26/02/2012: What happens when debt is too high and taxes are distortionary?

An interesting paper: Public Debt, Distortionary
Taxation, and Monetary Policy
by Alessandro Piergallini and Giorgio Rodano from February 7, 2012 (CEIS WorkingPaper No. 220 ).

In traditional literature, starting with Leeper’s (1991):

  • if fiscal policy is passive (so that it simply focuses on a guaranteed / constitutionally or legislatively mandated public debt stabilization
    irrespectively of the inflation path), 
  • then monetary policy can independently be set to focus solely on inflation targeting (ECB) ignoring real economy objectives, such as, for example, unemployment and growth targeting. 

The twin separate objectives of fiscal and monetary policy can be delivered by following the Taylor
principle. This means if the monetary authorities observe an upward rise in inflation, they can hike nominal interest rates by greater proportion than the rise in inflation. This is feasible, because in the traditional setting, fiscal policy objective of sustaining public debt at stable levels can be achieved – in theory – by raising non-distortionary taxes that are not linked to inflation (for example, distortionary VAT and sales taxes yield revenues that are linked to inflation, so monetary policy to reduce inflation will lead to reduced economic activity and reduced revenues for the Government at the same time; in contrast, non-distortionary lump sum taxes yield fixed revenue no matter what income or price level applies, so that anti-inflationary increase in the interest rates is not going to have any impact on tax revenue).

Of course, if fiscal policy is active (does not focus on debt stabilization), monetary policy under Taylor rule should be passive (so interest rates hikes should of smaller percentage than inflationary spike). Such passive monetary policy will allow Governments to inflate their tax revenues without raising rates of distortionary taxation and

In many real world environments Governments, however, can only finance public
expenditures by levying distortionary taxes (progressive taxation). So in this environment, the question is – what happens to the ‘passive fiscal – active monetary’ policies mix? According to Piergallini and Rodano, “
It is demonstrated that
households’ market participation constraints and Laffer-type effects can render
passive fiscal policies unfeasible. For any given target inflation rate, there
exists a threshold level of public debt beyond which monetary policy
independence is no longer possible. In such circumstances, the dynamics of
public debt can be controlled only by means of higher inflation tax revenues:
inflation dynamics in line with the fiscal theory of the price level must take
place in order for macroeconomic stability to be guaranteed.
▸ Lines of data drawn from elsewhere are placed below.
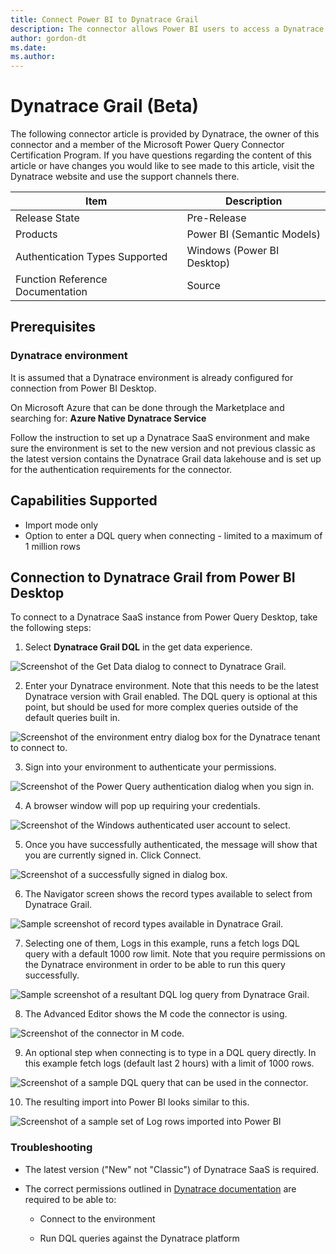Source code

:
 ```yaml
---
title: Connect Power BI to Dynatrace Grail
description: The connector allows Power BI users to access a Dynatrace environment on which they have the necessary permissions to run DQL queries.
author: gordon-dt
ms.date: 
ms.author: 
---
```


# Dynatrace Grail (Beta)

The following connector article is provided by Dynatrace, the owner of
this connector and a member of the Microsoft Power Query Connector
Certification Program. If you have questions regarding the content of
this article or have changes you would like to see made to this article,
visit the Dynatrace website and use the support channels there.

|Item|                                Description|
------|----------------------------------------------------------------
|Release State|                       Pre-Release|
|Products|                            Power BI (Semantic Models)|
|Authentication Types Supported|      Windows (Power BI Desktop)|
|Function Reference Documentation|    Source|

## Prerequisites

### Dynatrace environment

It is assumed that a Dynatrace environment is already configured for
connection from Power BI Desktop.

On Microsoft Azure that can be done through the Marketplace and
searching for: **Azure Native Dynatrace Service**

Follow the instruction to set up a Dynatrace SaaS environment and make
sure the environment is set to the new version and not previous classic
as the latest version contains the Dynatrace Grail data lakehouse and is set up for
the authentication requirements for the connector.

## Capabilities Supported

 - Import mode only
 - Option to enter a DQL query when connecting - limited to a maximum of 1 million rows


## Connection to Dynatrace Grail from Power BI Desktop

To connect to a Dynatrace SaaS instance from Power Query Desktop, take
the following steps:

1) Select **Dynatrace Grail DQL** in the get data experience.
   
![Screenshot of the Get Data dialog to connect to Dynatrace Grail.](./media/dynatrace-grail-dql/connector1-white.png)

2) Enter your Dynatrace environment. Note that this needs to be the latest Dynatrace version with Grail enabled. The DQL query is optional at this point, but should be used for more complex queries outside of the default queries built in.

![Screenshot of the environment entry dialog box for the Dynatrace tenant to connect to.](./media/dynatrace-grail-dql/connector3-white.png)

3) Sign into your environment to authenticate your permissions.

![Screenshot of the Power Query authentication dialog when you sign in.](./media/dynatrace-grail-dql/connector4-white.png)

4) A browser window will pop up requiring your credentials.

![Screenshot of the Windows authenticated user account to select.](./media/dynatrace-grail-dql/connector5-white.png)

5) Once you have successfully authenticated, the message will show that you are currently signed in. Click Connect.

![Screenshot of a successfully signed in dialog box.](./media/dynatrace-grail-dql/connector6-white.png)

6) The Navigator screen shows the record types available to select from Dynatrace Grail.

![Sample screenshot of record types available in Dynatrace Grail.](./media/dynatrace-grail-dql/connector7-white.png)

7) Selecting one of them, Logs in this example, runs a fetch logs DQL query with a default 1000 row limit. Note that you require permissions on the Dynatrace environment in order to be able to run this query successfully.

![Sample screenshot of a resultant DQL log query from Dynatrace Grail.](./media/dynatrace-grail-dql/connector8-white.png)

8) The Advanced Editor shows the M code the connector is using.

![Screenshot of the connector in M code.](./media/dynatrace-grail-dql/connector9-white.png)

9)  An optional step when connecting is to type in a DQL query directly. In this example fetch logs (default last 2 hours) with a limit of 1000 rows.

![Screenshot of a sample DQL query that can be used in the connector.](./media/dynatrace-grail-dql/connector10-white.png)

10) The resulting import into Power BI looks similar to this.

![Screenshot of a sample set of Log rows imported into Power BI](./media/dynatrace-grail-dql/connector11-white.png)

### Troubleshooting

-   The latest version ("New" not "Classic") of Dynatrace SaaS is
    required.

-   The correct permissions outlined in [Dynatrace
    documentation](https://docs.dynatrace.com/docs/platform/grail/data-model/assign-permissions-in-grail)
    are required to be able to:

    -   Connect to the environment

    -   Run DQL queries against the Dynatrace platform
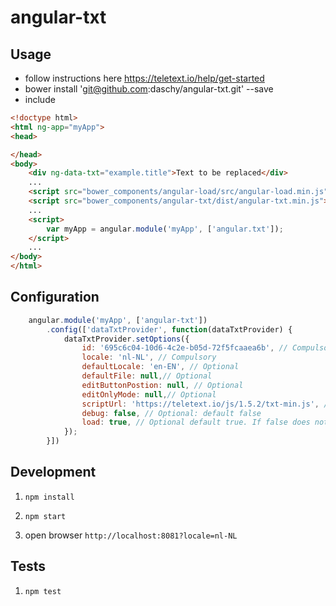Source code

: # angular-txt

## Usage

- follow instructions here https://teletext.io/help/get-started
- bower install 'git@github.com:daschy/angular-txt.git' --save
- include 

```html
<!doctype html>
<html ng-app="myApp">
<head>

</head>
<body>
    <div ng-data-txt="example.title">Text to be replaced</div>
    ...
    <script src="bower_components/angular-load/src/angular-load.min.js"></script>
    <script src="bower_components/angular-txt/dist/angular-txt.min.js"></script>
    ...
    <script>
        var myApp = angular.module('myApp', ['angular.txt']);
    </script>
    ...
</body>
</html>
```

## Configuration
```javascript
    angular.module('myApp', ['angular-txt'])
        .config(['dataTxtProvider', function(dataTxtProvider) {
            dataTxtProvider.setOptions({
                id: '695c6c04-10d6-4c2e-b05d-72f5fcaaea6b', // Compulsory 
                locale: 'nl-NL', // Compulsory
                defaultLocale: 'en-EN', // Optional
                defaultFile: null,// Optional
                editButtonPostion: null, // Optional
                editOnlyMode: null,// Optional
                scriptUrl: 'https://teletext.io/js/1.5.2/txt-min.js', // Optional
                debug: false, // Optional: default false
                load: true, // Optional default true. If false does not load on start
            });
        }])
```


## Development

1. `npm install`

1. `npm start` 

1. open browser `http://localhost:8081?locale=nl-NL`

## Tests

1. `npm test`
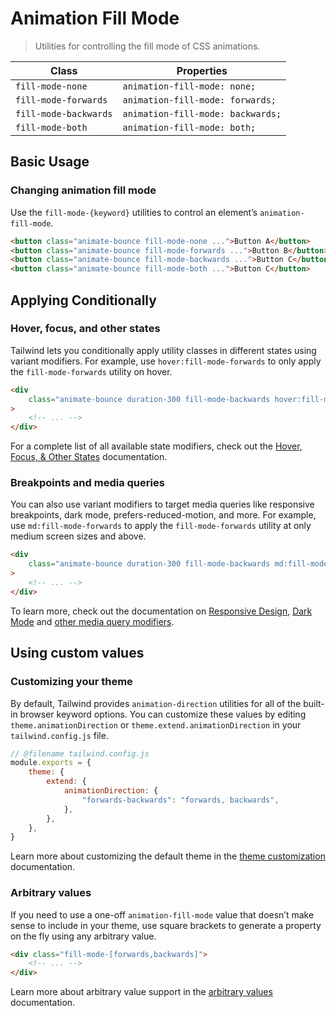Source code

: # Animation Fill Mode

> Utilities for controlling the fill mode of CSS animations.

| Class                 | Properties                        |
| --------------------- | --------------------------------- |
| `fill-mode-none`      | `animation-fill-mode: none;`      |
| `fill-mode-forwards`  | `animation-fill-mode: forwards;`  |
| `fill-mode-backwards` | `animation-fill-mode: backwards;` |
| `fill-mode-both`      | `animation-fill-mode: both;`      |

## Basic Usage

### Changing animation fill mode

Use the `fill-mode-{keyword}` utilities to control an element’s `animation-fill-mode`.

```html
<button class="animate-bounce fill-mode-none ...">Button A</button>
<button class="animate-bounce fill-mode-forwards ...">Button B</button>
<button class="animate-bounce fill-mode-backwards ...">Button C</button>
<button class="animate-bounce fill-mode-both ...">Button C</button>
```

## Applying Conditionally

### Hover, focus, and other states

Tailwind lets you conditionally apply utility classes in different states using variant modifiers. For example, use `hover:fill-mode-forwards` to only apply the `fill-mode-forwards` utility on hover.

```html
<div
	class="animate-bounce duration-300 fill-mode-backwards hover:fill-mode-forwards"
>
	<!-- ... -->
</div>
```

For a complete list of all available state modifiers, check out the [Hover, Focus, & Other States](https://tailwindcss.com/docs/hover-focus-and-other-states) documentation.

### Breakpoints and media queries

You can also use variant modifiers to target media queries like responsive breakpoints, dark mode, prefers-reduced-motion, and more. For example, use `md:fill-mode-forwards` to apply the `fill-mode-forwards` utility at only medium screen sizes and above.

```html
<div
	class="animate-bounce duration-300 fill-mode-backwards md:fill-mode-forwards"
>
	<!-- ... -->
</div>
```

To learn more, check out the documentation on [Responsive Design](https://tailwindcss.com/docs/responsive-design), [Dark Mode](https://tailwindcss.com/docs/dark-mode) and [other media query modifiers](https://tailwindcss.com/docs/hover-focus-and-other-states#media-queries).

## Using custom values

### Customizing your theme

By default, Tailwind provides `animation-direction` utilities for all of the built-in browser keyword options. You can customize these values by editing `theme.animationDirection` or `theme.extend.animationDirection` in your `tailwind.config.js` file.

```js
// @filename tailwind.config.js
module.exports = {
	theme: {
		extend: {
			animationDirection: {
				"forwards-backwards": "forwards, backwards",
			},
		},
	},
}
```

Learn more about customizing the default theme in the [theme customization](https://tailwindcss.com/docs/theme#customizing-the-default-theme) documentation.

### Arbitrary values

If you need to use a one-off `animation-fill-mode` value that doesn’t make sense to include in your theme, use square brackets to generate a property on the fly using any arbitrary value.

```html
<div class="fill-mode-[forwards,backwards]">
	<!-- ... -->
</div>
```

Learn more about arbitrary value support in the [arbitrary values](https://tailwindcss.com/docs/adding-custom-styles#using-arbitrary-values) documentation.
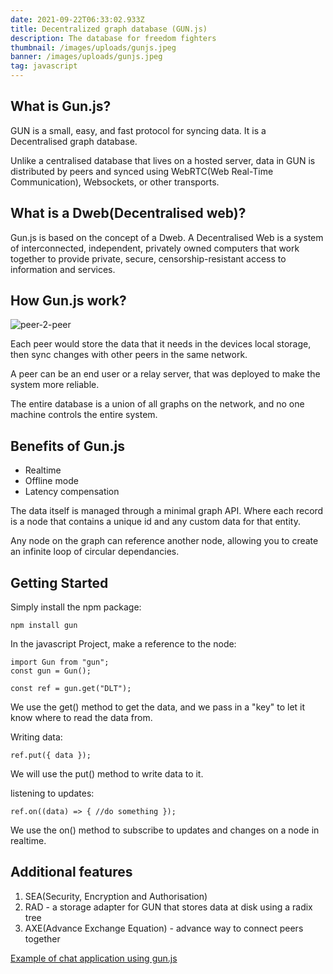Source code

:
 ```yaml
---
date: 2021-09-22T06:33:02.933Z
title: Decentralized graph database (GUN.js)
description: The database for freedom fighters
thumbnail: /images/uploads/gunjs.jpeg
banner: /images/uploads/gunjs.jpeg
tag: javascript
---
```

## What is Gun.js?

GUN is a small, easy, and fast protocol for syncing data. It is a Decentralised graph database.

Unlike a centralised database that lives on a hosted server, data in GUN is distributed by peers and synced using WebRTC(Web Real-Time Communication), Websockets, or other transports. 

## What is a Dweb(Decentralised web)?

Gun.js is based on the concept of a Dweb. A Decentralised Web is a system of interconnected, independent, privately owned computers that work together to provide private, secure, censorship-resistant access to information and services.

## How Gun.js work?

![peer-2-peer](/images/uploads/p2p.png "peer-2-peer")

Each peer would store the data that it needs in the devices local storage, then sync changes with other peers in the same network.

A peer can be an end user or a relay server, that was deployed to make the system more reliable.

The entire database is a union of all graphs on the network, and no one machine controls the entire system.

## Benefits of Gun.js
- Realtime
- Offline mode
- Latency compensation

The data itself is managed through a minimal graph API. Where each record is a node that contains a unique id and any custom data for that entity. 

Any node on the graph can reference another node, allowing you to create an infinite loop of circular dependancies. 

## Getting Started
Simply install the npm package:
```
npm install gun
```

In the javascript Project, make a reference to the node: 
```
import Gun from "gun";
const gun = Gun();

const ref = gun.get("DLT");

```
We use the get() method to get the data, and we pass in a "key" to let it know where to read the data from.

Writing data:
```
ref.put({ data });
```
We will use the put() method to write data to it.

listening to updates:
```
ref.on((data) => { //do something });
```
We use the on() method to subscribe to updates and changes on a node in realtime.


## Additional features
1) SEA(Security, Encryption and Authorisation)
2) RAD - a storage adapter for GUN that stores data at disk using a radix tree
3) AXE(Advance Exchange Equation) - advance way to connect peers together


[Example of chat application using gun.js](https://gun-chat-dapp.web.app/)
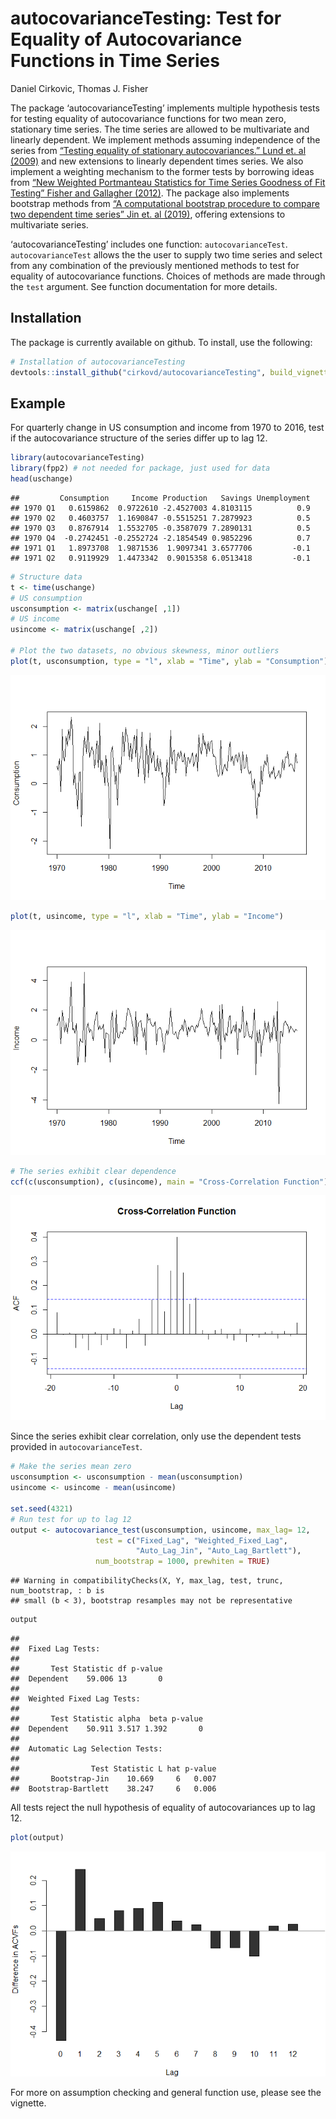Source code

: autocovarianceTesting: Test for Equality of Autocovariance Functions in
Time Series
================
Daniel Cirkovic, Thomas J. Fisher

The package ‘autocovarianceTesting’ implements multiple hypothesis tests
for testing equality of autocovariance functions for two mean zero,
stationary time series. The time series are allowed to be multivariate
and linearly dependent. We implement methods assuming independence of
the series from [“Testing equality of stationary autocovariances.” Lund
et. al (2009)](https://doi.org/10.1111/j.1467-9892.2009.00616.x) and new
extensions to linearly dependent times series. We also implement a
weighting mechanism to the former tests by borrowing ideas from [“New
Weighted Portmanteau Statistics for Time Series Goodness of Fit Testing”
Fisher and Gallagher
(2012)](https://doi.org/10.1080/01621459.2012.688465). The package also
implements bootstrap methods from [“A computational bootstrap procedure
to compare two dependent time series” Jin et. al
(2019)](https://doi.org/10.1080/00949655.2019.1639704), offering
extensions to multivariate series.

‘autocovarianceTesting’ includes one function: `autocovarianceTest`.
`autocovarianceTest` allows the the user to supply two time series and
select from any combination of the previously mentioned methods to test
for equality of autocovariance functions. Choices of methods are made
through the `test` argument. See function documentation for more
details.

## Installation

The package is currently available on github. To install, use the
following:

``` r
# Installation of autocovarianceTesting
devtools::install_github("cirkovd/autocovarianceTesting", build_vignettes = TRUE)
```

## Example

For quarterly change in US consumption and income from 1970 to 2016,
test if the autocovariance structure of the series differ up to lag 12.

``` r
library(autocovarianceTesting)
library(fpp2) # not needed for package, just used for data
head(uschange)
```

    ##         Consumption     Income Production   Savings Unemployment
    ## 1970 Q1   0.6159862  0.9722610 -2.4527003 4.8103115          0.9
    ## 1970 Q2   0.4603757  1.1690847 -0.5515251 7.2879923          0.5
    ## 1970 Q3   0.8767914  1.5532705 -0.3587079 7.2890131          0.5
    ## 1970 Q4  -0.2742451 -0.2552724 -2.1854549 0.9852296          0.7
    ## 1971 Q1   1.8973708  1.9871536  1.9097341 3.6577706         -0.1
    ## 1971 Q2   0.9119929  1.4473342  0.9015358 6.0513418         -0.1

``` r
# Structure data
t <- time(uschange)
# US consumption
usconsumption <- matrix(uschange[ ,1])
# US income
usincome <- matrix(uschange[ ,2])

# Plot the two datasets, no obvious skewness, minor outliers
plot(t, usconsumption, type = "l", xlab = "Time", ylab = "Consumption")
```

![](README_files/figure-gfm/unnamed-chunk-2-1.png)<!-- -->

``` r
plot(t, usincome, type = "l", xlab = "Time", ylab = "Income")
```

![](README_files/figure-gfm/unnamed-chunk-2-2.png)<!-- -->

``` r
# The series exhibit clear dependence
ccf(c(usconsumption), c(usincome), main = "Cross-Correlation Function")
```

![](README_files/figure-gfm/unnamed-chunk-2-3.png)<!-- -->

Since the series exhibit clear correlation, only use the dependent tests
provided in `autocovarianceTest`.

``` r
# Make the series mean zero
usconsumption <- usconsumption - mean(usconsumption)
usincome <- usincome - mean(usincome)

set.seed(4321)
# Run test for up to lag 12
output <- autocovariance_test(usconsumption, usincome, max_lag= 12, 
                   test = c("Fixed_Lag", "Weighted_Fixed_Lag", 
                            "Auto_Lag_Jin", "Auto_Lag_Bartlett"),
                   num_bootstrap = 1000, prewhiten = TRUE)
```

    ## Warning in compatibilityChecks(X, Y, max_lag, test, trunc, num_bootstrap, : b is
    ## small (b < 3), bootstrap resamples may not be representative

``` r
output
```

    ## 
    ##  Fixed Lag Tests:
    ##  
    ##       Test Statistic df p-value
    ##  Dependent    59.006 13       0
    ## 
    ##  Weighted Fixed Lag Tests:
    ##  
    ##       Test Statistic alpha  beta p-value
    ##  Dependent    50.911 3.517 1.392       0
    ## 
    ##  Automatic Lag Selection Tests:
    ##  
    ##                Test Statistic L hat p-value
    ##       Bootstrap-Jin    10.669     6   0.007
    ##  Bootstrap-Bartlett    38.247     6   0.006

All tests reject the null hypothesis of equality of autocovariances up
to lag 12.

``` r
plot(output)
```

![](README_files/figure-gfm/unnamed-chunk-4-1.png)<!-- -->

For more on assumption checking and general function use, please see the
vignette.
Otherwise, to
preserve inflation control around the steady state by following the Taylor
principle, monetary policy must target a higher inflation rate.”

Ok, what does this mean? It means that if you want passive rules (public debt targeting – e.g. fiscal compact EU is trying to legislate) you need inflation (to transfer funds to the Government from the private individuals and companies).

Per authors: “The analytical results
derived in this paper give theoretical support to the argument recently
advanced by Cochrane (2011) and Davig, Leeper and Walker (2011) that the large
fiscal deficits decided by governments to offset the crisis can lead to the
“Laffer limit” beyond which inflation must endogenously jump up according to
the fiscal theory of the price level.”

Now, we often hear the arguments that in the near term there will be no inflation as slow growth will prevent prices from rising. Sure, folks. Good luck with that.